Kohler proposed the view that insight follows from the characteristics of objects under consideration. His theory suggested that learning could occur by "sudden comprehension" as opposed to gradual understanding. This could occur without reinforcement, and once it occurs, no review, training, or investigation are necessary. Significantly, insight is not necessarily observable by another person. 

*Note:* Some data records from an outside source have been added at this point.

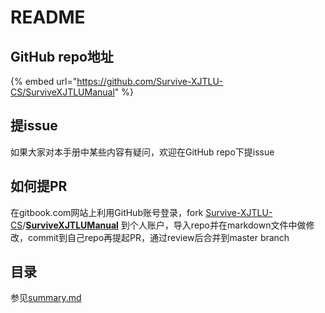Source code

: # README

## GitHub repo地址

{% embed url="https://github.com/Survive-XJTLU-CS/SurviveXJTLUManual" %}

## 提issue

如果大家对本手册中某些内容有疑问，欢迎在GitHub repo下提issue



## 如何提PR

在gitbook.com网站上利用GitHub账号登录，fork [Survive-XJTLU-CS](https://github.com/Survive-XJTLU-CS)/[**SurviveXJTLUManual**](https://github.com/Survive-XJTLU-CS/SurviveXJTLUManual) 到个人账户，导入repo并在markdown文件中做修改，commit到自己repo再提起PR，通过review后合并到master branch



## 目录

参见[summary.md](https://github.com/Survive-XJTLU-CS/SurviveXJTLUManual/blob/master/SUMMARY.md)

BEHAVIORISM VS. COGNITIVISM

Behaviorism and Cognitivism are two movements in psychology that have significant implications for viewing learning and education. Behaviorism is the study of behavior for the purpose of identifying its determinants. Behaviorism employs mechanism as a fundamental metaphor, which assumes that behavior is governed by a finite set of physical laws. Cognitivism was a reaction to Behaviorism. It is the study of mental processes through the scientific method and abstractions from behavior. Cognitivism employs mechanism and information processing as the principle metaphors for interpreting findings.

The two movements differ particularly in their views on behavior. Behaviorism, whose research subjects were mostly animals, views behavior as an irreducible consequence of environmental stimuli, where as Cognitivism, whose research subjects are often humans, sees behavior as a point from which to abstract the mental processes behind the behavior.

Cognitivism and Behaviorism are also similar in significant ways. They both use mechanism as a fundamental assumption. Cognitivism goes beyond behaviorism in that it extends the mechanical assumptions to the mind, not just behavior. But nonetheless both movements view human action, mental or otherwise, as determined by physical laws.

The two movements also hold in common a contradiction; they use subjective metaphors as the base for objective science. Behaviorism uses the stimulus and response metaphor to interpret exhibited behavior in the world and sets its inquiry according to the affordances of the metaphor. Similarly, Cognitivism uses information processing as a way to explain how humans perceive, remember, and understand the world around them. Because cognitive science bases its inquiry within the information processing metaphor, the conclusions about mental processes are only as objective to the level that metaphor is subjective.

Though the two movements are different, cognitive does not escape all of behaviorism’s criticism. Cognitive science, however, overcomes Behaviorism’s main faults, particularly that reflexes and reinforcements cannot account for all human behavior and that animal behavior is not the best predictor of human behavior.

Cognitivism also attempts to go beyond behaviorism by attempting to explain how humans reason, make decisions, why they make errors, how they remember and mis-remember, in other words, things that are very much part of the human experience but cannot be explained by behavior alone. Nevertheless, with its roots in mechanism, cognitivism is still subject to the reductionism that leaves no room for meaningful human action. Cognitive science may have made advances over a strict stimulus/response view of the world, but a metaphor of inputs and outputs to explain how humans think a feel does not reconcile within mechanics and physical laws how humans are self-

actuating. A machine, by default has no inherent meaning or sentience, but in humans, something is doing the filtering, the creating, and the development of meaning. A science that has at its core a metaphor that assumes there is no action until acted upon cannot fully explain human behavior, mental processes, or human meaning.